(ASSIGNMENT) Up to and including the line that contains "2003-11-25 diary: イントラマート社訪問", write out every line of the entries exactly, beginning with the first. Omit the pictures.

(DATA IN THIS EXERCISE)
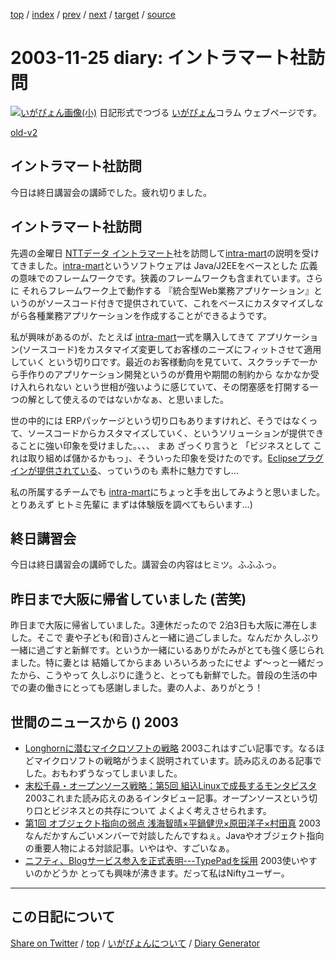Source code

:[top](https://igapyon.github.io/diary/) 
 / [index](https://igapyon.github.io/diary/2003/index.html) 
 / [prev](https://igapyon.github.io/diary/2003/ig031124.html) 
 / [next](https://igapyon.github.io/diary/2003/ig031126.html) 
 / [target](https://igapyon.github.io/diary/2003/ig031125.html) 
 / [source](https://github.com/igapyon/diary/blob/gh-pages/2003/ig031125.html.src.md) 

2003-11-25 diary: イントラマート社訪問
=====================================================================================================
[![いがぴょん画像(小)](https://igapyon.github.io/diary/images/iga200306s.jpg "いがぴょん")](https://igapyon.github.io/diary/memo/memoigapyon.html) 日記形式でつづる [いがぴょん](https://igapyon.github.io/diary/memo/memoigapyon.html)コラム ウェブページです。

[old-v2](ig031125-orig.html)

## イントラマート社訪問

今日は終日講習会の講師でした。疲れ切りました。


## イントラマート社訪問

先週の金曜日 [NTTデータ イントラマート](http://www.intra-mart.jp/)社を訪問して[intra-mart](http://www.intra-mart.jp/intra-mart/)の説明を受けてきました。[intra-mart](http://www.intra-mart.jp/intra-mart/)というソフトウェアは Java/J2EEをベースとした 広義の意味でのフレームワークです。狭義のフレームワークも含まれています。さらに それらフレームワーク上で動作する 『統合型Web業務アプリケーション』というのがソースコード付きで提供されていて、これをベースにカスタマイズしながら各種業務アプリケーションを作成することができるようです。

私が興味があるのが、たとえば [intra-mart](http://www.intra-mart.jp/intra-mart/)一式を購入してきて アプリケーション(ソースコード)をカスタマイズ変更してお客様のニーズにフィットさせて適用していく という切り口です。最近のお客様動向を見ていて、スクラッチで一から手作りのアプリケーション開発というのが費用や期間の制約から なかなか受け入れられない という世相が強いように感じていて、その閉塞感を打開する一つの解として使えるのではないかなぁ、と思いました。

世の中的には ERPパッケージという切り口もありますけれど、そうではなくって、ソースコードからカスタマイズしていく、というソリューションが提供できることに強い印象を受けました。、、、 まあ ざっくり言うと 「ビジネスとして これは取り組めば儲かるかもっ」、そういった印象を受けたのです。[Eclipseプラグインが提供されている](http://linux.ascii24.com/linux/news/today/2002/09/04/638374-000.html)、っていうのも 素朴に魅力ですし…

私の所属するチームでも [intra-mart](http://www.intra-mart.jp/intra-mart/)にちょっと手を出してみようと思いました。とりあえず ヒトミ先輩に まずは体験版を調べてもらいます…)

## 終日講習会

今日は終日講習会の講師でした。講習会の内容はヒミツ。ふふふっ。

## 昨日まで大阪に帰省していました (苦笑)

昨日まで大阪に帰省していました。3連休だったので 2泊3日も大阪に滞在しました。そこで 妻や子ども(和音)さんと一緒に過ごしました。なんだか 久しぶり一緒に過ごすと新鮮です。というか一緒にいるありがたみがとても強く感じられました。特に妻とは 結婚してからまあ いろいろあったにせよ ず～っと一緒だったから、こうやって 久しぶりに逢うと、とっても新鮮でした。普段の生活の中での妻の働きにとっても感謝しました。妻の人よ、ありがとう！

## 世間のニュースから () 2003

* [Longhornに潜むマイクロソフトの戦略](http://japan.cnet.com/news/special/story/0,2000047679,20062035,00.htm)  2003これはすごい記事です。なるほどマイクロソフトの戦略がうまく説明されています。読み応えのある記事でした。おもわずうなってしまいました。
* [末松千尋・オープンソース戦略：第5回 組込Linuxで成長するモンタビスタ](http://japan.cnet.com/column/suematsu/story/0,2000048844,20062116,00.htm)  2003これまた読み応えのあるインタビュー記事。オープンソースという切り口とビジネスとの共存について よくよく考えさせられます。
* [第1回 オブジェクト指向の弱点 浅海智晴×平鍋健児×原田洋子×村田真](http://www.atmarkit.co.jp/fjava/devs/roundtable01/roundtable01.html)  2003なんだかすんごいメンバーで対談したんですねぇ。Javaやオブジェクト指向の重要人物による対談記事。いやはや、すごいなぁ。
* [ニフティ、Blogサービス参入を正式表明---TypePadを採用](http://japan.cnet.com/news/media/story/0,2000047715,20062147,00.htm)  2003使いやすいのかどうか とっても興味が沸きます。だって私はNiftyユーザー。

----------------------------------------------------------------------------------------------------

## この日記について

[Share on Twitter](https://twitter.com/intent/tweet?hashtags=igapyon%2Cdiary%2C%E3%81%84%E3%81%8C%E3%81%B4%E3%82%87%E3%82%93&text=%E3%82%A4%E3%83%B3%E3%83%88%E3%83%A9%E3%83%9E%E3%83%BC%E3%83%88%E7%A4%BE%E8%A8%AA%E5%95%8F&url=https%3A%2F%2Figapyon.github.io%2Fdiary%2F2003%2Fig031125.html) / [top](../index.html/) / [いがぴょんについて](https://igapyon.github.io/diary/memo/memoigapyon.html) / [Diary Generator](https://github.com/igapyon/igapyonv3)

(TASK RESULT)
Source code

:[top](https://igapyon.github.io/diary/) 
 / [index](https://igapyon.github.io/diary/2003/index.html) 
 / [prev](https://igapyon.github.io/diary/2003/ig031124.html) 
 / [next](https://igapyon.github.io/diary/2003/ig031126.html) 
 / [target](https://igapyon.github.io/diary/2003/ig031125.html) 
 / [source](https://github.com/igapyon/diary/blob/gh-pages/2003/ig031125.html.src.md) 

2003-11-25 diary: イントラマート社訪問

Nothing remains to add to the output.